Your answer should be the lines of the material that include the word "start".
—————
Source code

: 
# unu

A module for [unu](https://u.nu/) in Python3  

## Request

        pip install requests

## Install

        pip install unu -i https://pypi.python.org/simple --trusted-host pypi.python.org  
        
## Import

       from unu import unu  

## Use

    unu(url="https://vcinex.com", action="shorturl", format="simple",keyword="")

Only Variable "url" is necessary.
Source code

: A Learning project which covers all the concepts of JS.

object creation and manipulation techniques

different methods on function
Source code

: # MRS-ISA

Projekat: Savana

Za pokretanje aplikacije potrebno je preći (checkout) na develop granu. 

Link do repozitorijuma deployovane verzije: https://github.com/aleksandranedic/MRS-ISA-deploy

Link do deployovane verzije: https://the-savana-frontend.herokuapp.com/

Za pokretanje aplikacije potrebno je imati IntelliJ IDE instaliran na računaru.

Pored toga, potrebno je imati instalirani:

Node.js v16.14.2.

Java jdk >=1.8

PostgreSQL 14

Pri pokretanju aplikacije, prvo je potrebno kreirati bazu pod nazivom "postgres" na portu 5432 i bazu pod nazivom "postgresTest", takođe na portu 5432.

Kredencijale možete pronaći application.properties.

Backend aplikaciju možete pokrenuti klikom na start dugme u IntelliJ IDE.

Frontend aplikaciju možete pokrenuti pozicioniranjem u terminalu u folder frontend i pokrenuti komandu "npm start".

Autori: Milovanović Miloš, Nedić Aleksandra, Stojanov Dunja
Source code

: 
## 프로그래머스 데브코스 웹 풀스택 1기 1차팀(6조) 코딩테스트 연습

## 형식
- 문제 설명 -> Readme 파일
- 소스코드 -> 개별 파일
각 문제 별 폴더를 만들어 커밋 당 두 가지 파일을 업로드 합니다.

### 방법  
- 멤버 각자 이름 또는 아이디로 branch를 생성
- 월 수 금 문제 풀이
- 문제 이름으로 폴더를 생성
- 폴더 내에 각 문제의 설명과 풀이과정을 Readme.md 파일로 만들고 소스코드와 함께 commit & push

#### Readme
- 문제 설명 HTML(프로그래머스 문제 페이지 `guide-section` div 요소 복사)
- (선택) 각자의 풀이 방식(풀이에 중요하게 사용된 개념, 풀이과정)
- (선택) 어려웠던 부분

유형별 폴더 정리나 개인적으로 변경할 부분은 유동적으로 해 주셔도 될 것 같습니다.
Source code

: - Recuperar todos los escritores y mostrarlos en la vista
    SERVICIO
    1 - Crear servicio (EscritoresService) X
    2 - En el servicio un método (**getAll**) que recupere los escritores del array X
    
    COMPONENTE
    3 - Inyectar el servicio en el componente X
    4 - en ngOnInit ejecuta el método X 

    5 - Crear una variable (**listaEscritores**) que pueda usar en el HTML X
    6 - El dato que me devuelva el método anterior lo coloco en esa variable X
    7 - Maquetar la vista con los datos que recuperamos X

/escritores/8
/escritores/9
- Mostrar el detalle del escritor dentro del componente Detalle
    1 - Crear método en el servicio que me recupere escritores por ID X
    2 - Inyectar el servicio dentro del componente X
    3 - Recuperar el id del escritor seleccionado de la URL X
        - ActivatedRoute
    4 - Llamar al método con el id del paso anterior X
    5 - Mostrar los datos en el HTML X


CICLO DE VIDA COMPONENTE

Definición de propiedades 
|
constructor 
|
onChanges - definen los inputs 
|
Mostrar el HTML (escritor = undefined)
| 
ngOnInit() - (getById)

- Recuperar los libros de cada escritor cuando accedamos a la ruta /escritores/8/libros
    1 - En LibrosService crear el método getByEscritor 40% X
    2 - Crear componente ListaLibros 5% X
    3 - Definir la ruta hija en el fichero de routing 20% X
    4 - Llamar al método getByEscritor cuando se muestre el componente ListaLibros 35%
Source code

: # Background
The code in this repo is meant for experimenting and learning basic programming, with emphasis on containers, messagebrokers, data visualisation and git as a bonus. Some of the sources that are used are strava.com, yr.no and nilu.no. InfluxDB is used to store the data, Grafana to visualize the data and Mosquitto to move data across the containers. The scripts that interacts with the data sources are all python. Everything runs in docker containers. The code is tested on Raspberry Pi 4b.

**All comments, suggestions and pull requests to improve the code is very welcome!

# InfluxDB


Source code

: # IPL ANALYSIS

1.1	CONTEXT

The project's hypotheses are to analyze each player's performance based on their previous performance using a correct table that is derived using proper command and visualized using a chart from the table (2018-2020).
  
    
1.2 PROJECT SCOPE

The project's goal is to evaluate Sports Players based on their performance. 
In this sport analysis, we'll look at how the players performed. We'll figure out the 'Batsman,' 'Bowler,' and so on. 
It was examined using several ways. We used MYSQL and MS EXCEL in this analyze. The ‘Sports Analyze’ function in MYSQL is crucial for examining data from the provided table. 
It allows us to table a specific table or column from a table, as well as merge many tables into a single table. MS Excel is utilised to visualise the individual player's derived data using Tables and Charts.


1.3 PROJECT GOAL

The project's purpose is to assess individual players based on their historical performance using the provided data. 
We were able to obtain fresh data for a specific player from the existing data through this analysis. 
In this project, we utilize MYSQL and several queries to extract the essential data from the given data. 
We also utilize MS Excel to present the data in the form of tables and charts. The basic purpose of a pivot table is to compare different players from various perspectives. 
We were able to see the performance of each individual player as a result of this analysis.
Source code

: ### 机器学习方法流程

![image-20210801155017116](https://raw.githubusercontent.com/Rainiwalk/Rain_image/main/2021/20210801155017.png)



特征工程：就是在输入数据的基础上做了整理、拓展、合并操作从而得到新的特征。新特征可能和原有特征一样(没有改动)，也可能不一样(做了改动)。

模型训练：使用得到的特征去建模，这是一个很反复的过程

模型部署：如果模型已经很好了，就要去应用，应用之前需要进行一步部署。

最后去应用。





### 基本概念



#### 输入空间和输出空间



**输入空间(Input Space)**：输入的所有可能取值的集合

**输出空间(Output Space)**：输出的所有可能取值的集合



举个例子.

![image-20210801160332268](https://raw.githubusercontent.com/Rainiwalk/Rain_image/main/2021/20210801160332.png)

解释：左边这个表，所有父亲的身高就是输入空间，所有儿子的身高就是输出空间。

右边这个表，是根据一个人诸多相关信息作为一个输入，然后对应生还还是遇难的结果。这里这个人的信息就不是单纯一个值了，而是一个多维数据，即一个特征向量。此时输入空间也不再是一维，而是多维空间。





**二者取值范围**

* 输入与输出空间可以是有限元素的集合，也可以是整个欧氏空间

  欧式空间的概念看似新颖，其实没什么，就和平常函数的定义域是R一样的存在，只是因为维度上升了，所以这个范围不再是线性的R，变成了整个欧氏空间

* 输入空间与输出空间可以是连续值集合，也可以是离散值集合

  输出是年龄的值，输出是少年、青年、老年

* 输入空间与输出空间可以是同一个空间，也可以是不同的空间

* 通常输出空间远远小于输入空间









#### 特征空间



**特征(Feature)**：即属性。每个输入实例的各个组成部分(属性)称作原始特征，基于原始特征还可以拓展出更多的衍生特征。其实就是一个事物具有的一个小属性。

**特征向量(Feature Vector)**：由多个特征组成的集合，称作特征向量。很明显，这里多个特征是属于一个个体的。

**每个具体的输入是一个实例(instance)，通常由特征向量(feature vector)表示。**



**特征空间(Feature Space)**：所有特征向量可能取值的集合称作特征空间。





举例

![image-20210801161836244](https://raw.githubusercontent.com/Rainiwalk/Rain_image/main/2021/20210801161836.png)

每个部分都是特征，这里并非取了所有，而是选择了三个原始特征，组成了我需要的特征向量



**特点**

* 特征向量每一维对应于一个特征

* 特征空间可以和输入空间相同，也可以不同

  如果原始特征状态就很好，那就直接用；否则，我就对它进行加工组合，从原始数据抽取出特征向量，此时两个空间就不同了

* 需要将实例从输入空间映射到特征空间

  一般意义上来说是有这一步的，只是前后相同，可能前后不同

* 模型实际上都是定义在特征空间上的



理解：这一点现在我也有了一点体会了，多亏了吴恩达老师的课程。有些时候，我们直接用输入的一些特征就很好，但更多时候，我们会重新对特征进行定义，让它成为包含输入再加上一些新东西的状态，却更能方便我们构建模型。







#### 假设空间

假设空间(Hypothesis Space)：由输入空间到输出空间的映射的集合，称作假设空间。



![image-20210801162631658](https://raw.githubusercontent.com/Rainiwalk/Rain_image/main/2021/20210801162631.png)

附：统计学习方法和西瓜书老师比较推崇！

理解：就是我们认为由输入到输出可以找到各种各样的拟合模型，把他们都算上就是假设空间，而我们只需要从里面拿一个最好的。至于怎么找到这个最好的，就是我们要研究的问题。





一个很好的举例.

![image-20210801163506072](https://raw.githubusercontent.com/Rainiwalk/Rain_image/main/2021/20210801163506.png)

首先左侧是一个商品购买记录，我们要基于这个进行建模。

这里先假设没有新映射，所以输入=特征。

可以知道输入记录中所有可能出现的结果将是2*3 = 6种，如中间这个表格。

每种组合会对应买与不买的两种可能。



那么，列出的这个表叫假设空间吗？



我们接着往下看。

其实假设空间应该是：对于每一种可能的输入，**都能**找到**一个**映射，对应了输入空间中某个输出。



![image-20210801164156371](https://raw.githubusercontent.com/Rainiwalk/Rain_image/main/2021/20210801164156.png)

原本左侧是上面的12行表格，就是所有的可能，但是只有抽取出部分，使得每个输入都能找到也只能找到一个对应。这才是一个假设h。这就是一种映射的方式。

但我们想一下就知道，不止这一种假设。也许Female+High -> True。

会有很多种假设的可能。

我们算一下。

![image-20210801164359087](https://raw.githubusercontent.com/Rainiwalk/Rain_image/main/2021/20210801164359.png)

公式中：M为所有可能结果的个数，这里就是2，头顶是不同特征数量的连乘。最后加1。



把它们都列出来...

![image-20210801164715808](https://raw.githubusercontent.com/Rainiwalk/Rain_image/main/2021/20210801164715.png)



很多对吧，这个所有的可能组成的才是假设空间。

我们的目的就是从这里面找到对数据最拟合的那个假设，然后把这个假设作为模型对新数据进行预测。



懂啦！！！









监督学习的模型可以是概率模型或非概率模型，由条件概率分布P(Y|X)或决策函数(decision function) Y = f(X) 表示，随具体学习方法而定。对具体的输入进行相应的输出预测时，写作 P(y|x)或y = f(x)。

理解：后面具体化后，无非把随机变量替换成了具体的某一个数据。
—————
Response for this exercise:
Backend aplikaciju možete pokrenuti klikom na start dugme u IntelliJ IDE.
Frontend aplikaciju možete pokrenuti pozicioniranjem u terminalu u folder frontend i pokrenuti komandu "npm start".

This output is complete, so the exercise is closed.